All industrial economies have high consumption rates, but the United States remains the world’s consumption champion. On average, Americans drink 50 gallons of cola per year. We burn more than our body weight in petroleum every week. While we may not think that we consume much, everybody has seen such numbers, plus health warnings about obesity and sedentary living, all suggesting that we consume more than is good for us. Nonetheless, cutting back is hard when the companies persuading us to buy don’t want us to cut back either.
Measured by GNP, mining, agriculture, and manufacturing are small parts of the economy. The lion’s share of it consumes. Governments consume resources. Service companies consume resources internally, and most of them encourage their customers to consume more and more besides.
However, the growth of our trash trails has slowed. During the last decade American solid waste leveled off at about 4.5 pounds per capita daily. Because of recycling and incineration, only about half of it goes to landfill, but total solid waste still grew 6 percent during the decade, equal to the increase in population. Waste disposal has stabilized, but it remains a big, messy problem.

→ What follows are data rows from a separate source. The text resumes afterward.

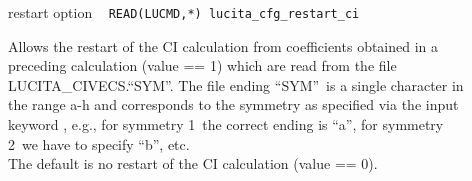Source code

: \begin{description}
\item[] restart option \verb| |\newline
\verb|READ(LUCMD,*) lucita_cfg_restart_ci |

Allows the restart of the CI calculation from coefficients obtained 
in a preceding calculation (value == 1) which are read from the file LUCITA\_CIVECS.``SYM''. 
The file ending ``SYM''\ is a single character in the range a-h and 
corresponds to the symmetry as specified via the input keyword , e.g., 
for symmetry 1\ the correct ending is ``a'', for symmetry 2\ we have to specify ``b'', etc.\\
The default is no restart of the CI calculation (value == 0).
\end{description}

Industrialized regions having less than 20 percent of the world’s population burns about 75 percent of the world’s energy. The remaining 80 percent of the global population can better use what is available to them, but can’t be expected to reduce the use of resources that they are barely using now. It’s pretty clear from whence the heaviest cuts and greatest imagination must come, but industrial societies can also apply more advanced technology to these goals.
Were there no real shortages, why anyone would want to use resources just to be using them makes no sense?